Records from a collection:
---------------

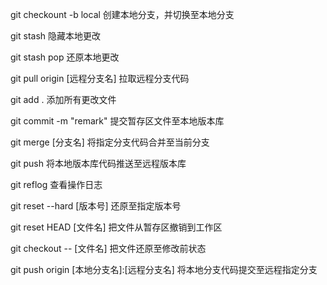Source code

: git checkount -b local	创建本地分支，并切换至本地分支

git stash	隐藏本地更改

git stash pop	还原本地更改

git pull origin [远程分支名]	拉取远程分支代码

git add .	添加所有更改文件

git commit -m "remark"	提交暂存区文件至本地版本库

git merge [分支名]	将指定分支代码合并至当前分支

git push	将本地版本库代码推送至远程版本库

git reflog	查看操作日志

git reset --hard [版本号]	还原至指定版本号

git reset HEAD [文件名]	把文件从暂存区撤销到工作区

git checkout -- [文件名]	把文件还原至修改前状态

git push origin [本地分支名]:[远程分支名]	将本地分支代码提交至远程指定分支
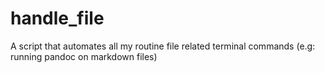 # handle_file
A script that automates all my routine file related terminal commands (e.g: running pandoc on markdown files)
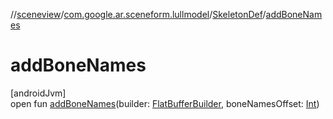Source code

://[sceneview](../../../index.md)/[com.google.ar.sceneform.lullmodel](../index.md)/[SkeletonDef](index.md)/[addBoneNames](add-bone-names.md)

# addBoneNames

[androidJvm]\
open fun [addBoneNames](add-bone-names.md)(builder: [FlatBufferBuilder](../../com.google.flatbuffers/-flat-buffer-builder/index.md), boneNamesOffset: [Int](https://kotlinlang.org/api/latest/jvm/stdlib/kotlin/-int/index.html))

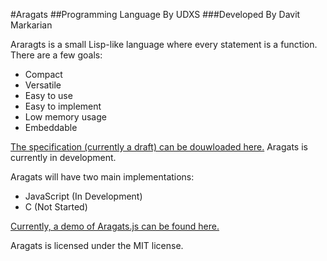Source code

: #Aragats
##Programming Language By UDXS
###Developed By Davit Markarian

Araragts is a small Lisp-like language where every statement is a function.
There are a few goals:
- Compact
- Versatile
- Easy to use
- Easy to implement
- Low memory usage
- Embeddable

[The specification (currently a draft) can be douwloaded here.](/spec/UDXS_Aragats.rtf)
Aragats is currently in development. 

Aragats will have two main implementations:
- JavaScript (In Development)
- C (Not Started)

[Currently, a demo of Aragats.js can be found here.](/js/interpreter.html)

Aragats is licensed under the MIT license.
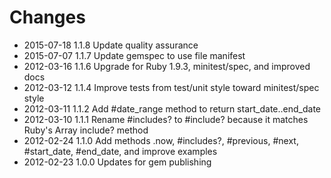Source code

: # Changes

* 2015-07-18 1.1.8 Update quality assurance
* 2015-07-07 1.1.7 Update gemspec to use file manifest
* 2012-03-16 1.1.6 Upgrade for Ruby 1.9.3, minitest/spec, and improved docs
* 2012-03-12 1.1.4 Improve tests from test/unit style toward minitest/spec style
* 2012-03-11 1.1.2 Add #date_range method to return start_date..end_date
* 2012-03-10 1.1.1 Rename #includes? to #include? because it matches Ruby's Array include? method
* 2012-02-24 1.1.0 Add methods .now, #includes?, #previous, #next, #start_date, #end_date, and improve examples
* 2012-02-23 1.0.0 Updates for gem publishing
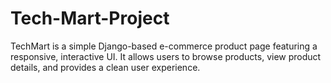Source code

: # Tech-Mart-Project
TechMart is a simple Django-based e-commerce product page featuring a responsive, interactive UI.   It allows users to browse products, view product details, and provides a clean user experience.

---------------

Omit the pictures, then give every record back exactly as it stands.

Source code

: git checkount -b local	创建本地分支，并切换至本地分支

git stash	隐藏本地更改

git stash pop	还原本地更改

git pull origin [远程分支名]	拉取远程分支代码

git add .	添加所有更改文件

git commit -m "remark"	提交暂存区文件至本地版本库

git merge [分支名]	将指定分支代码合并至当前分支

git push	将本地版本库代码推送至远程版本库

git reflog	查看操作日志

git reset --hard [版本号]	还原至指定版本号

git reset HEAD [文件名]	把文件从暂存区撤销到工作区

git checkout -- [文件名]	把文件还原至修改前状态

git push origin [本地分支名]:[远程分支名]	将本地分支代码提交至远程指定分支
 # handle_file
A script that automates all my routine file related terminal commands (e.g: running pandoc on markdown files)
Source code

://[sceneview](../../../index.md)/[com.google.ar.sceneform.lullmodel](../index.md)/[SkeletonDef](index.md)/[addBoneNames](add-bone-names.md)

# addBoneNames

[androidJvm]\
open fun [addBoneNames](add-bone-names.md)(builder: [FlatBufferBuilder](../../com.google.flatbuffers/-flat-buffer-builder/index.md), boneNamesOffset: [Int](https://kotlinlang.org/api/latest/jvm/stdlib/kotlin/-int/index.html))

Source code

: #Aragats
##Programming Language By UDXS
###Developed By Davit Markarian

Araragts is a small Lisp-like language where every statement is a function.
There are a few goals:
- Compact
- Versatile
- Easy to use
- Easy to implement
- Low memory usage
- Embeddable

[The specification (currently a draft) can be douwloaded here.](/spec/UDXS_Aragats.rtf)
Aragats is currently in development. 

Aragats will have two main implementations:
- JavaScript (In Development)
- C (Not Started)

[Currently, a demo of Aragats.js can be found here.](/js/interpreter.html)

Aragats is licensed under the MIT license.
Source code

: # Changes

* 2015-07-18 1.1.8 Update quality assurance
* 2015-07-07 1.1.7 Update gemspec to use file manifest
* 2012-03-16 1.1.6 Upgrade for Ruby 1.9.3, minitest/spec, and improved docs
* 2012-03-12 1.1.4 Improve tests from test/unit style toward minitest/spec style
* 2012-03-11 1.1.2 Add #date_range method to return start_date..end_date
* 2012-03-10 1.1.1 Rename #includes? to #include? because it matches Ruby's Array include? method
* 2012-02-24 1.1.0 Add methods .now, #includes?, #previous, #next, #start_date, #end_date, and improve examples
* 2012-02-23 1.0.0 Updates for gem publishing
Source code

: # Tech-Mart-Project
TechMart is a simple Django-based e-commerce product page featuring a responsive, interactive UI.   It allows users to browse products, view product details, and provides a clean user experience.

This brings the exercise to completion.